Três anos depois da Copa, uma multinacional viu na cidade uma
oportunidade para alavancar seus negócios.
A empresa austríaca de bebidas energéticas Red Bull tinha um ambicioso
plano: montar um time para um dia jogar a Primeira Divisão da Bundesliga, o
campeonato alemão.
Jogo do RB Leipzig que praticamente selou promoção à 2ª divisão teve
mais de 35 mil pessoas
A estratégia de marketing da Red Bull é promover sua marca em
competições não apenas com patrocínios a eventos e publicidade direta, mas sim
montando equipes que levam o seu nome. Na Fórmula 1, a Red Bull possui dois
times - o principal deles foi campeão de construtores e pilotos nos últimos
quatro anos. No futebol, a multinacional possui times com seu nome em Nova
York, Salzburgo (Áustria) e Campinas (o Red Bull Brasil, que disputará no ano
que vem seu primeiro Paulistão).
Para o prefeito da cidade, o fator decisivo na chegada do Red Bull à
cidade não foi só a existência de um estádio de Copa do Mundo, mas sim um
conjunto de fatores: a densa população da cidade (1,5 milhão de pessoas vivem
em Leipzig e arredores) e a longa tradição esportiva.

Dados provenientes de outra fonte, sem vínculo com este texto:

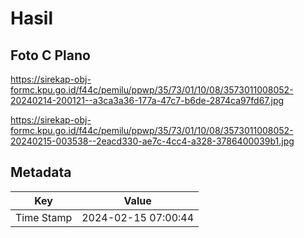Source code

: # Hasil

## Foto C Plano

https://sirekap-obj-formc.kpu.go.id/f44c/pemilu/ppwp/35/73/01/10/08/3573011008052-20240214-200121--a3ca3a36-177a-47c7-b6de-2874ca97fd67.jpg

https://sirekap-obj-formc.kpu.go.id/f44c/pemilu/ppwp/35/73/01/10/08/3573011008052-20240215-003538--2eacd330-ae7c-4cc4-a328-3786400039b1.jpg


## Metadata

| Key        | Value               |
| ---------- | ------------------- |
| Time Stamp | 2024-02-15 07:00:44 |



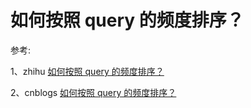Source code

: # 如何按照 query 的频度排序？

参考: 

1、zhihu [如何按照 query 的频度排序？](https://zhuanlan.zhihu.com/p/112307161)

2、cnblogs [如何按照 query 的频度排序？](https://www.cnblogs.com/qmillet/p/12562304.html)

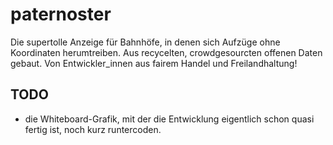 # paternoster

Die supertolle Anzeige für Bahnhöfe, in denen sich Aufzüge ohne Koordinaten herumtreiben. Aus recycelten, crowdgesourcten offenen Daten gebaut. Von Entwickler_innen aus fairem Handel und Freilandhaltung!

## TODO

 * die Whiteboard-Grafik, mit der die Entwicklung eigentlich schon quasi fertig ist, noch kurz runtercoden.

"Foi isso que atraiu eles: tínhamos infraestrutura, tínhamos
torcedores, tínhamos tradição, e por isso eles decidiram vir para cá", diz
Jung.
Chegada
tumultuada
A empresa austríaca, porém, não foi bem-recebida em sua chegada na
Alemanha.
Para já começar jogando em divisões superiores, a Red Bull decidiu
comprar a licença de esportes de um time local (necessária para disputar
torneios). Caso criasse um clube da estaca zero, a equipe teria que passar anos
disputando divisões inferiores até subir.
Inicialmente, o grupo tentou comprar o quebrado Chemie, mas os próprios
torcedores da equipe protestaram de forma violenta e a Red Bull desistiu. Os
torcedores não queriam ver a tradição local sendo "comprada" e
colocada à serviço do marketing de uma multinacional. Anos depois, sem
recursos, o Chemie decretou falência e fechou.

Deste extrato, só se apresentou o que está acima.